Segment Open

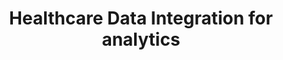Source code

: ---
title: Healthcare Data Integration for analytics
description: >
  Lorem ipsum dolor ...
img: 'article-images/baby-outtie.jpg'
tags: 
  - healthcare
type: capability
head:
  meta:
    - name: 'type'
      content: 'capability'
---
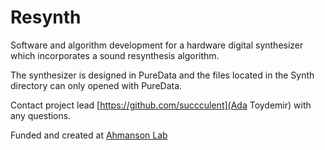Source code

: # Resynth

Software and algorithm development for a hardware digital synthesizer which incorporates a sound resynthesis algorithm.

The synthesizer is designed in PureData and the files located in the Synth directory can only opened with PureData.

Contact project lead [https://github.com/succculent](Ada Toydemir) with any questions.

Funded and created at [Ahmanson Lab](https://polymathic.usc.edu/ahmanson-lab)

Segment Closed

— Exercise instructions —
Every line that holds the word "https" should be copied from the listing.

— Written answer —
Contact project lead [https://github.com/succculent](Ada Toydemir) with any questions.
Funded and created at [Ahmanson Lab](https://polymathic.usc.edu/ahmanson-lab)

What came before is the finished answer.